Andrée Ruffo, ancienne juge du Québec
Andrée Ruffo, ancienne juge du Québec
Interrogée jeudi par Mario Dumont sur les ondes de LCN, Andrée Ruffo a rappelé qu’au Canada, il y a des lois qui protègent les enfants et que les châtiments corporels sont interdits.

«Les gens sont-ils suffisamment informés par rapport à ces lois quand ils arrivent ici?», s’est-elle interrogée, ajoutant que cette «petite sentence» de 60 jours de prison envoie un message selon lequel «on peut abuser des enfants, continuez, ce n’est pas si grave que ça».

Elle s’est aussi dite fâchée par le fait que des membres de la communauté guinéenne aient déclaré qu’ils ne s’attendaient pas à ce que le père soit condamné à une peine de prison. Selon elle, si frapper son enfant «est acceptable en Guinée, cela ne l’est pas au Canada».

Andrée Ruffo a également précisé qu’elle espère que cette décision sera portée en appel. «La justice est imparfaite et c’est pour cela que la cour d’appel existe. Le juge a appliqué la loi, mais n’a pas rendu justice.
Il y a mort d’enfant. Elle est morte parce qu’elle lavait mal le plancher, selon son père», a dit Andrée Ruffo.

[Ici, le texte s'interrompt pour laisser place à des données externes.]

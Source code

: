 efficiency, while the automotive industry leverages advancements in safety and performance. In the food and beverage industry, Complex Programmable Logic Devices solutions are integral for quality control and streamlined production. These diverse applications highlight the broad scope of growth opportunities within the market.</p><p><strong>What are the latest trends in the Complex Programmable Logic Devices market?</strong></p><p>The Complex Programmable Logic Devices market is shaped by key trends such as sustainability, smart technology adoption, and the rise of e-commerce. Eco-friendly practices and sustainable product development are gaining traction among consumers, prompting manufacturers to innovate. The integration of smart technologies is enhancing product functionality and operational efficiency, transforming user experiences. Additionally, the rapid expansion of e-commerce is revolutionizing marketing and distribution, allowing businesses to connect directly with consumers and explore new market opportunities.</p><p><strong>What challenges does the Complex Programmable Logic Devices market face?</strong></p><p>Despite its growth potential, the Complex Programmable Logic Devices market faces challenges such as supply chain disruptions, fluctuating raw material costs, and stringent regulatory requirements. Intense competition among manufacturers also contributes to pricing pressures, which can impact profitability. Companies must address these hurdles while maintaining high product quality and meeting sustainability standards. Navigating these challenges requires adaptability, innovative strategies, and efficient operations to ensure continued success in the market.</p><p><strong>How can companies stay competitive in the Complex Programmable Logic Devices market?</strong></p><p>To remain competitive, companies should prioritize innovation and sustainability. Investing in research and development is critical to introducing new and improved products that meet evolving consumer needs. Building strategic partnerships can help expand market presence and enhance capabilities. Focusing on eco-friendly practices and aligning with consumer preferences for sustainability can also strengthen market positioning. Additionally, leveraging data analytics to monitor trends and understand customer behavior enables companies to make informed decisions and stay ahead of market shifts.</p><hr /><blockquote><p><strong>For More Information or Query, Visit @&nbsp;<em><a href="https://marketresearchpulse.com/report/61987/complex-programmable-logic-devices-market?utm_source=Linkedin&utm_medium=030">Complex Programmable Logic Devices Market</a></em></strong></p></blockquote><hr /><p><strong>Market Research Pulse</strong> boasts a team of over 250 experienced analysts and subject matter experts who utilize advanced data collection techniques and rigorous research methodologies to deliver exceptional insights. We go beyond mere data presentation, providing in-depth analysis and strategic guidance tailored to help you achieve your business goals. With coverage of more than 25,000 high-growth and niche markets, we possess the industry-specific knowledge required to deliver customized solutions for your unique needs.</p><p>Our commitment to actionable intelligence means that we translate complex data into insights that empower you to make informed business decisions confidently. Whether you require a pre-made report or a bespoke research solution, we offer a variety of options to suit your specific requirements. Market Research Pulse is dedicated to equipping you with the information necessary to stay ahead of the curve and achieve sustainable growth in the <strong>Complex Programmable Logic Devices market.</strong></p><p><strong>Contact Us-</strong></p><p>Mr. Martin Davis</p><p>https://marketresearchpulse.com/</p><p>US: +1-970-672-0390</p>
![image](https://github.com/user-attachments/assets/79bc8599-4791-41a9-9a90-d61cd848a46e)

L’ex-juge au tribunal de la jeunesse s’est aussi demandé pourquoi la jeune fille était à la maison en train de faire le ménage un jour de classe. «Elle vivait avec son père, sa mère et ses deux frères. A-t-elle toujours été la bonne, l’esclave, le souffre-douleur de cette famille? On ne sait pas ce qui se passait dans cette famille-là.»